Wie kam es dazu, dass ihr beide euch gemeinsam darauf eingelassen habt?
Was ist eure Geschichte miteinander?

JW: Ich glaube, für mich war das Entscheidende, dass wir von Anfang an zusammen Gott loben konnten und darin eine große Freiheit gespürt haben. Wir haben gemerkt, diese Freude, die wir miteinander teilen, wenn wir zusammen Musik machen, das ist eigentlich Kirche, nicht die Organisationsformen, aus den wir kommen. Und als wir dann das Gelände geschenkt bekommen haben, hatten wir einen Ort, wo wir diese Freude einfach mit anderen teilen konnten. So schlicht: Es war einfach klar, dass wir zusammen die Berufung haben, das zu machen. Für uns war am Anfang gar nicht das Thema, dass wir „einheimische internationale Migrationskirchen“ oder sonst was vertreten. Es trafen sich zwei Menschen, die gemeinsam ihre Freude an Gott zum Ausdruck bringen können. Und das ist der Anfang von Kirche und Gemeinden.

SO: Also, ich als Pfingstpastor habe große Träume und Visionen. So ist das bei uns (schmunzelt). Und ich wollte sofort eine große Kirche gründen. Ich erinnere mich ganz deutlich, was er sagte, als ich diese Vision mit Johannes geteilt habe, schon bevor wir vom Himmelsfels wussten: „Steve, entspann dich. Gott wird es schon passieren lassen. Vielleicht nicht ganz genauso wie du denkst. Gott will uns als Kirche gebrauchen.“ Ich wollte also ein großes Gebäude bauen und Johannes wollte es ruhig angehen lassen. Das hat mich beunruhigt! Und das nächste, was passierte war, dass uns ein Berg geschenkt wurde. Ich habe mir immer noch eine Kathedrale auf dem Gipfel vorgestellt – aber Gott hat uns für etwas noch Schöneres vorbereitet. Etwas, das weit über das hinausgeht, was wir vorher „Kirche“ nannten.


Ihr habt also gemeinsam einen Berg geschenkt bekommen. Wie passiert einem denn sowas?

JW: Ja, der Himmelsfels ist ein besonderer Berg. Ein Ehepaar hat diesen Berg auf einem alten Kalksteinbruch über 25 Jahre aus Bauschutt aufgebaut, um das Gelände zu renaturieren. Der Bauer ist verstorben und seine Frau war dann mit diesen 100.000 m² Neuland alleine. Damals haben Steve und ich in Krefeld in einem missionarischen Jugendprojekt gearbeitet. Davon hat diese Frau gelesen, uns dort angerufen und gesagt: „Wollt ihr einen Berg für christliche Jugendarbeit geschenkt bekommen?“ Dann haben wir noch ein paar Wochen gebraucht, bis wir kapiert haben: Das ist unsere Chance, einheimische und internationale Jugendliche zusammenzubringen. Dieser Berg aus Neuland, ein Ort, den auch kein Einheimischer je betreten hat, sondern der nur aus deutschem Müll besteht, aber wunderschön ist, diesen Ort wollen wir als eine Brücke nutzen.

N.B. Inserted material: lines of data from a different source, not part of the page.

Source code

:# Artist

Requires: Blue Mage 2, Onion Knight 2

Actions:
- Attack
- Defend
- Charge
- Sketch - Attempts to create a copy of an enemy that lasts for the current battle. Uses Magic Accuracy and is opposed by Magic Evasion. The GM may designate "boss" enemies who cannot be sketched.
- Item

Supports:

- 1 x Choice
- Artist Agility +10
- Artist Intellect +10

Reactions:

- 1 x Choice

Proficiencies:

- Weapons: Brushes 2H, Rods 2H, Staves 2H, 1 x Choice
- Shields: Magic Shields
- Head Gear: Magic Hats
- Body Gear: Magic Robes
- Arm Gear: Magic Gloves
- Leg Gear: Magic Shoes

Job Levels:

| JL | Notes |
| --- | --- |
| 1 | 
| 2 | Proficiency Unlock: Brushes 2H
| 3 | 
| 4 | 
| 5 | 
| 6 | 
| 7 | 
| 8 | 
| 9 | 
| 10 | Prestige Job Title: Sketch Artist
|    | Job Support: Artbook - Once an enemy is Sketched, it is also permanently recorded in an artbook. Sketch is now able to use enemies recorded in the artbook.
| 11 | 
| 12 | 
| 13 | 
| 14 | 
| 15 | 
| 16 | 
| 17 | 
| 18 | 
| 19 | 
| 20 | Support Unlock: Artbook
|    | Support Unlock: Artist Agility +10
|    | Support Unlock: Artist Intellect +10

SO: Wie schon gesagt, ich konnte mir das gleich von Anfang an vorstellen. Für uns Pfingstler ist das nicht so eine fremde Idee, ein Berg.

JW: Genau, in den Pfingstkirchen gibt es die Tradition, auf Bergen zu beten.

SO: Als Johannes mir also erzählt hat, dass eine Frau uns einen Berg schenken wollte, hatte ich nur eine Frage: Passiert sowas wirklich in Deutschland? Das konnte ich mir nicht vorstellen. Aber sie war eine Frau des Gebets, eine Frau, die Kontakte in die Mission hat. Dann hat es für mich wieder Sinn ergeben. Damit konnte ich etwas anfangen.


Was begeistert euch an interkultureller Jugendarbeit? Wofür, würdet ihr sagen, lohnt es sich?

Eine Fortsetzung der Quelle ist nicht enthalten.